Records for the task below:
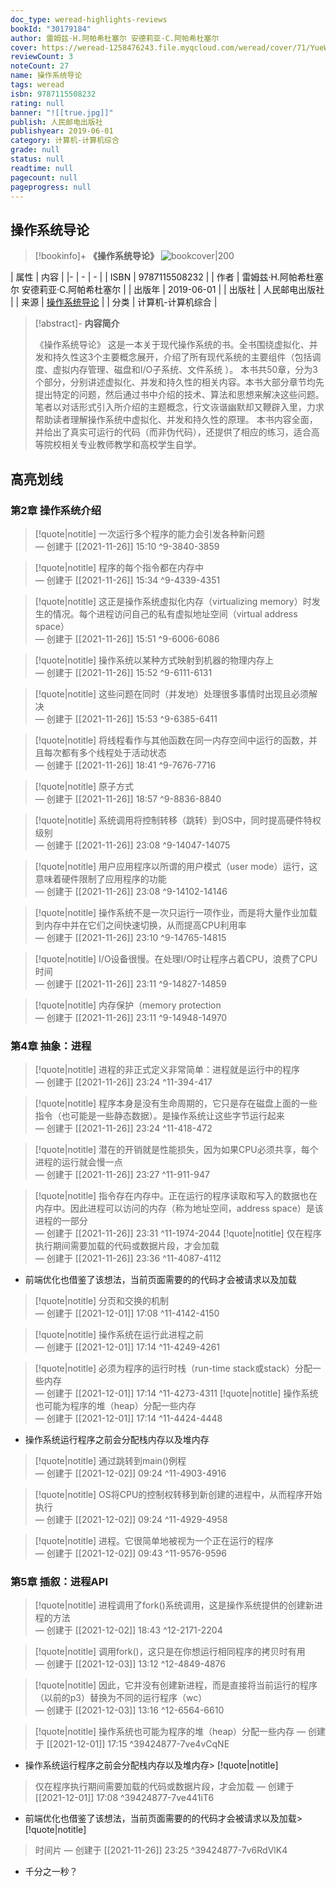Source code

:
 ```yaml
---
doc_type: weread-highlights-reviews
bookId: "30179184"
author: 雷姆兹·H.阿帕希杜塞尔 安德莉亚·C.阿帕希杜塞尔
cover: https://weread-1258476243.file.myqcloud.com/weread/cover/71/YueWen_30179184/t7_YueWen_30179184.jpg
reviewCount: 3
noteCount: 27
name: 操作系统导论
tags: weread
isbn: 9787115508232
rating: null
banner: "![[true.jpg]]"
publish: 人民邮电出版社
publishyear: 2019-06-01
category: 计算机-计算机综合
grade: null
status: null
readtime: null
pagecount: null
pageprogress: null
---
```


## 操作系统导论

> [!bookinfo]+ **《操作系统导论》**
> ![bookcover|200](https://weread-1258476243.file.myqcloud.com/weread/cover/71/YueWen_30179184/t7_YueWen_30179184.jpg)
>
| 属性   | 内容                                       |
|- | - | - |
| ISBN   | 9787115508232  |
| 作者   | 雷姆兹·H.阿帕希杜塞尔 安德莉亚·C.阿帕希杜塞尔                         |
| 出版年 | 2019-06-01   | 
| 出版社 | 人民邮电出版社                       |
| 来源   | [操作系统导论](https://weread.qq.com/web/) |
| 分类   | 计算机-计算机综合                        |

> [!abstract]- **内容简介**
> 
> 《操作系统导论》
> 这是一本关于现代操作系统的书。全书围绕虚拟化、并发和持久性这3个主要概念展开，介绍了所有现代系统的主要组件（包括调度、虚拟内存管理、磁盘和I/O子系统、文件系统 ）。 本书共50章，分为3个部分，分别讲述虚拟化、并发和持久性的相关内容。本书大部分章节均先提出特定的问题，然后通过书中介绍的技术、算法和思想来解决这些问题。笔者以对话形式引入所介绍的主题概念，行文诙谐幽默却又鞭辟入里，力求帮助读者理解操作系统中虚拟化、并发和持久性的原理。 本书内容全面，并给出了真实可运行的代码（而非伪代码），还提供了相应的练习，适合高等院校相关专业教师教学和高校学生自学。

## 高亮划线
### 第2章 操作系统介绍

> [!quote|notitle] 
> 一次运行多个程序的能力会引发各种新问题  
— 创建于 [[2021-11-26]] 15:10 ^9-3840-3859

> [!quote|notitle] 
> 程序的每个指令都在内存中  
— 创建于 [[2021-11-26]] 15:34 ^9-4339-4351

> [!quote|notitle] 
> 这正是操作系统虚拟化内存（virtualizing memory）时发生的情况。每个进程访问自己的私有虚拟地址空间（virtual address space）  
— 创建于 [[2021-11-26]] 15:51 ^9-6006-6086

> [!quote|notitle] 
> 操作系统以某种方式映射到机器的物理内存上  
— 创建于 [[2021-11-26]] 15:52 ^9-6111-6131

> [!quote|notitle] 
> 这些问题在同时（并发地）处理很多事情时出现且必须解决  
— 创建于 [[2021-11-26]] 15:53 ^9-6385-6411

> [!quote|notitle] 
> 将线程看作与其他函数在同一内存空间中运行的函数，并且每次都有多个线程处于活动状态  
— 创建于 [[2021-11-26]] 18:41 ^9-7676-7716

> [!quote|notitle] 
> 原子方式  
— 创建于 [[2021-11-26]] 18:57 ^9-8836-8840

> [!quote|notitle] 
> 系统调用将控制转移（跳转）到OS中，同时提高硬件特权级别  
— 创建于 [[2021-11-26]] 23:08 ^9-14047-14075

> [!quote|notitle] 
> 用户应用程序以所谓的用户模式（user mode）运行，这意味着硬件限制了应用程序的功能  
— 创建于 [[2021-11-26]] 23:08 ^9-14102-14146

> [!quote|notitle] 
> 操作系统不是一次只运行一项作业，而是将大量作业加载到内存中并在它们之间快速切换，从而提高CPU利用率  
— 创建于 [[2021-11-26]] 23:10 ^9-14765-14815

> [!quote|notitle] 
> I/O设备很慢。在处理I/O时让程序占着CPU，浪费了CPU时间  
— 创建于 [[2021-11-26]] 23:11 ^9-14827-14859

> [!quote|notitle] 
> 内存保护（memory protection  
— 创建于 [[2021-11-26]] 23:11 ^9-14948-14970
### 第4章 抽象：进程

> [!quote|notitle] 
> 进程的非正式定义非常简单：进程就是运行中的程序  
— 创建于 [[2021-11-26]] 23:24 ^11-394-417

> [!quote|notitle] 
> 程序本身是没有生命周期的，它只是存在磁盘上面的一些指令（也可能是一些静态数据）。是操作系统让这些字节运行起来  
— 创建于 [[2021-11-26]] 23:24 ^11-418-472

> [!quote|notitle] 
> 潜在的开销就是性能损失，因为如果CPU必须共享，每个进程的运行就会慢一点  
— 创建于 [[2021-11-26]] 23:27 ^11-911-947

> [!quote|notitle] 
> 指令存在内存中。正在运行的程序读取和写入的数据也在内存中。因此进程可以访问的内存（称为地址空间，address space）是该进程的一部分  
— 创建于 [[2021-11-26]] 23:31 ^11-1974-2044
> [!quote|notitle] 
> 仅在程序执行期间需要加载的代码或数据片段，才会加载  
— 创建于 [[2021-11-26]] 23:36 ^11-4087-4112
- 前端优化也借鉴了该想法，当前页面需要的的代码才会被请求以及加载

> [!quote|notitle] 
> 分页和交换的机制  
— 创建于 [[2021-12-01]] 17:08 ^11-4142-4150

> [!quote|notitle] 
> 操作系统在运行此进程之前  
— 创建于 [[2021-12-01]] 17:14 ^11-4249-4261

> [!quote|notitle] 
> 必须为程序的运行时栈（run-time stack或stack）分配一些内存  
— 创建于 [[2021-12-01]] 17:14 ^11-4273-4311
> [!quote|notitle] 
> 操作系统也可能为程序的堆（heap）分配一些内存  
— 创建于 [[2021-12-01]] 17:14 ^11-4424-4448
- 操作系统运行程序之前会分配栈内存以及堆内存

> [!quote|notitle] 
> 通过跳转到main()例程  
— 创建于 [[2021-12-02]] 09:24 ^11-4903-4916

> [!quote|notitle] 
> OS将CPU的控制权转移到新创建的进程中，从而程序开始执行  
— 创建于 [[2021-12-02]] 09:24 ^11-4929-4958

> [!quote|notitle] 
> 进程。它很简单地被视为一个正在运行的程序  
— 创建于 [[2021-12-02]] 09:43 ^11-9576-9596
### 第5章 插叙：进程API

> [!quote|notitle] 
> 进程调用了fork()系统调用，这是操作系统提供的创建新进程的方法  
— 创建于 [[2021-12-02]] 18:43 ^12-2171-2204

> [!quote|notitle] 
> 调用fork()，这只是在你想运行相同程序的拷贝时有用  
— 创建于 [[2021-12-03]] 13:12 ^12-4849-4876

> [!quote|notitle] 
> 因此，它并没有创建新进程，而是直接将当前运行的程序（以前的p3）替换为不同的运行程序（wc）  
— 创建于 [[2021-12-03]] 13:16 ^12-6564-6610

> [!quote|notitle] 
> 操作系统也可能为程序的堆（heap）分配一些内存 
— 创建于 [[2021-12-01]] 17:15 ^39424877-7ve4vCqNE
- 操作系统运行程序之前会分配栈内存以及堆内存> [!quote|notitle] 
> 仅在程序执行期间需要加载的代码或数据片段，才会加载 
— 创建于 [[2021-12-01]] 17:08 ^39424877-7ve441iT6
- 前端优化也借鉴了该想法，当前页面需要的的代码才会被请求以及加载> [!quote|notitle] 
> 时间片 
— 创建于 [[2021-11-26]] 23:25 ^39424877-7v6RdVlK4
- 千分之一秒？ 


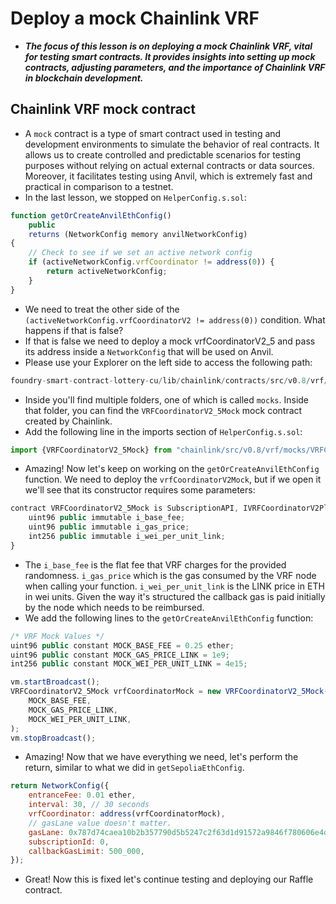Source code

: # Deploy a mock Chainlink VRF
- ***The focus of this lesson is on deploying a mock Chainlink VRF, vital for testing smart contracts. It provides insights into setting up mock contracts, adjusting parameters, and the importance of Chainlink VRF in blockchain development.***

## Chainlink VRF mock contract
- A `mock` contract is a type of smart contract used in testing and development environments to simulate the behavior of real contracts. It allows us to create controlled and predictable scenarios for testing purposes without relying on actual external contracts or data sources. Moreover, it facilitates testing using Anvil, which is extremely fast and practical in comparison to a testnet.
- In the last lesson, we stopped on `HelperConfig.s.sol`:

```javascript
function getOrCreateAnvilEthConfig()
    public
    returns (NetworkConfig memory anvilNetworkConfig)
{
    // Check to see if we set an active network config
    if (activeNetworkConfig.vrfCoordinator != address(0)) {
        return activeNetworkConfig;
    }
}
```

- We need to treat the other side of the `(activeNetworkConfig.vrfCoordinatorV2 != address(0))` condition. What happens if that is false?
- If that is false we need to deploy a mock vrfCoordinatorV2\_5 and pass its address inside a `NetworkConfig` that will be used on Anvil.
- Please use your Explorer on the left side to access the following path:

```javascript
foundry-smart-contract-lottery-cu/lib/chainlink/contracts/src/v0.8/vrf/
```

- Inside you'll find multiple folders, one of which is called `mocks`. Inside that folder, you can find the `VRFCoordinatorV2_5Mock` mock contract created by Chainlink.
- Add the following line in the imports section of `HelperConfig.s.sol`:

```javascript
import {VRFCoordinatorV2_5Mock} from "chainlink/src/v0.8/vrf/mocks/VRFCoordinatorV2_5Mock.sol";
```

- Amazing! Now let's keep on working on the `getOrCreateAnvilEthConfig` function. We need to deploy the `vrfCoordinatorV2Mock`, but if we open it we'll see that its constructor requires some parameters:

```javascript
contract VRFCoordinatorV2_5Mock is SubscriptionAPI, IVRFCoordinatorV2Plus {
    uint96 public immutable i_base_fee;
    uint96 public immutable i_gas_price;
    int256 public immutable i_wei_per_unit_link;
}
```

- The `i_base_fee` is the flat fee that VRF charges for the provided randomness. `i_gas_price` which is the gas consumed by the VRF node when calling your function. `i_wei_per_unit_link` is the LINK price in ETH in wei units. Given the way it's structured the callback gas is paid initially by the node which needs to be reimbursed.
- We add the following lines to the `getOrCreateAnvilEthConfig` function:

```javascript
/* VRF Mock Values */
uint96 public constant MOCK_BASE_FEE = 0.25 ether;
uint96 public constant MOCK_GAS_PRICE_LINK = 1e9;
int256 public constant MOCK_WEI_PER_UNIT_LINK = 4e15;

vm.startBroadcast();
VRFCoordinatorV2_5Mock vrfCoordinatorMock = new VRFCoordinatorV2_5Mock(
    MOCK_BASE_FEE,
    MOCK_GAS_PRICE_LINK,
    MOCK_WEI_PER_UNIT_LINK,
);
vm.stopBroadcast();
```

- Amazing! Now that we have everything we need, let's perform the return, similar to what we did in `getSepoliaEthConfig`.

```javascript
return NetworkConfig({
    entranceFee: 0.01 ether,
    interval: 30, // 30 seconds
    vrfCoordinator: address(vrfCoordinatorMock),
    // gasLane value doesn't matter.
    gasLane: 0x787d74caea10b2b357790d5b5247c2f63d1d91572a9846f780606e4d953677ae,
    subscriptionId: 0,
    callbackGasLimit: 500_000,
});
```

- Great! Now this is fixed let's continue testing and deploying our Raffle contract.
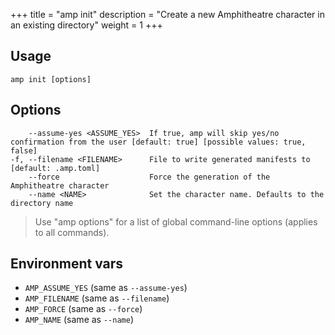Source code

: +++
title = "amp init"
description = "Create a new Amphitheatre character in an existing directory"
weight = 1
+++


## Usage
```
amp init [options]
```

## Options
```
    --assume-yes <ASSUME_YES>  If true, amp will skip yes/no confirmation from the user [default: true] [possible values: true, false]
-f, --filename <FILENAME>      File to write generated manifests to [default: .amp.toml]
    --force                    Force the generation of the Amphitheatre character
    --name <NAME>              Set the character name. Defaults to the directory name
```

> Use "amp options" for a list of global command-line options (applies to all commands).

## Environment vars

* `AMP_ASSUME_YES` (same as `--assume-yes`)
* `AMP_FILENAME` (same as `--filename`)
* `AMP_FORCE` (same as `--force`)
* `AMP_NAME` (same as `--name`)
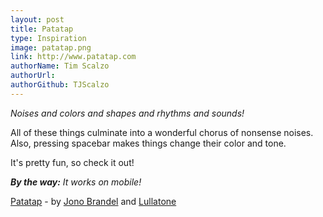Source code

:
 ```yaml
---
layout: post
title: Patatap
type: Inspiration
image: patatap.png
link: http://www.patatap.com
authorName: Tim Scalzo
authorUrl:
authorGithub: TJScalzo
---
```


_Noises and colors and shapes and rhythms and sounds!_

All of these things culminate into a wonderful chorus of nonsense noises. Also, pressing spacebar makes things change their color and tone.

It's pretty fun, so check it out!

___By the way:___ _It works on mobile!_

[Patatap](http://www.patatap.com) - by [Jono Brandel](http://jonobr1.com) and [Lullatone](http://www.lullatone.com)
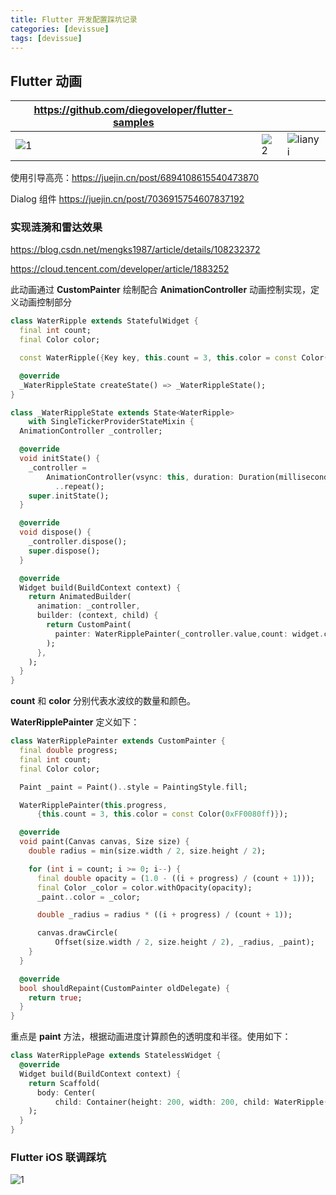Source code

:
 ```yaml
---
title: Flutter 开发配置踩坑记录
categories: [devissue]
tags: [devissue]
---
```


## Flutter 动画

| https://github.com/diegoveloper/flutter-samples |             |                       |
| ----------------------------------------------- | ----------- | --------------------- |
| ![1](1.gif)                                     | ![2](2.gif) | ![lianyi](lianyi.gif) |

使用引导高亮：https://juejin.cn/post/6894108615540473870

Dialog 组件 https://juejin.cn/post/7036915754607837192

### 实现涟漪和雷达效果

https://blog.csdn.net/mengks1987/article/details/108232372

https://cloud.tencent.com/developer/article/1883252

此动画通过 **CustomPainter** 绘制配合 **AnimationController** 动画控制实现，定义动画控制部分

```dart
class WaterRipple extends StatefulWidget {
  final int count;
  final Color color;

  const WaterRipple({Key key, this.count = 3, this.color = const Color(0xFF0080ff)}) : super(key: key);

  @override
  _WaterRippleState createState() => _WaterRippleState();
}

class _WaterRippleState extends State<WaterRipple>
    with SingleTickerProviderStateMixin {
  AnimationController _controller;

  @override
  void initState() {
    _controller =
        AnimationController(vsync: this, duration: Duration(milliseconds: 2000))
          ..repeat();
    super.initState();
  }

  @override
  void dispose() {
    _controller.dispose();
    super.dispose();
  }

  @override
  Widget build(BuildContext context) {
    return AnimatedBuilder(
      animation: _controller,
      builder: (context, child) {
        return CustomPaint(
          painter: WaterRipplePainter(_controller.value,count: widget.count,color: widget.color),
        );
      },
    );
  }
}
```

**count** 和 **color** 分别代表水波纹的数量和颜色。

**WaterRipplePainter** 定义如下：

```dart
class WaterRipplePainter extends CustomPainter {
  final double progress;
  final int count;
  final Color color;

  Paint _paint = Paint()..style = PaintingStyle.fill;

  WaterRipplePainter(this.progress,
      {this.count = 3, this.color = const Color(0xFF0080ff)});

  @override
  void paint(Canvas canvas, Size size) {
    double radius = min(size.width / 2, size.height / 2);

    for (int i = count; i >= 0; i--) {
      final double opacity = (1.0 - ((i + progress) / (count + 1)));
      final Color _color = color.withOpacity(opacity);
      _paint..color = _color;

      double _radius = radius * ((i + progress) / (count + 1));

      canvas.drawCircle(
          Offset(size.width / 2, size.height / 2), _radius, _paint);
    }
  }

  @override
  bool shouldRepaint(CustomPainter oldDelegate) {
    return true;
  }
}
```

重点是 **paint** 方法，根据动画进度计算颜色的透明度和半径。使用如下：

```dart
class WaterRipplePage extends StatelessWidget {
  @override
  Widget build(BuildContext context) {
    return Scaffold(
      body: Center(
          child: Container(height: 200, width: 200, child: WaterRipple())),
    );
  }
}
```



### Flutter iOS 联调踩坑

![1](1.png)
End of Records for the task.
Every line above that includes the word "getOrCreateAnvilEthConfig" should be listed.

Solution below ::
function getOrCreateAnvilEthConfig()
- Amazing! Now let's keep on working on the `getOrCreateAnvilEthConfig` function. We need to deploy the `vrfCoordinatorV2Mock`, but if we open it we'll see that its constructor requires some parameters:
- We add the following lines to the `getOrCreateAnvilEthConfig` function:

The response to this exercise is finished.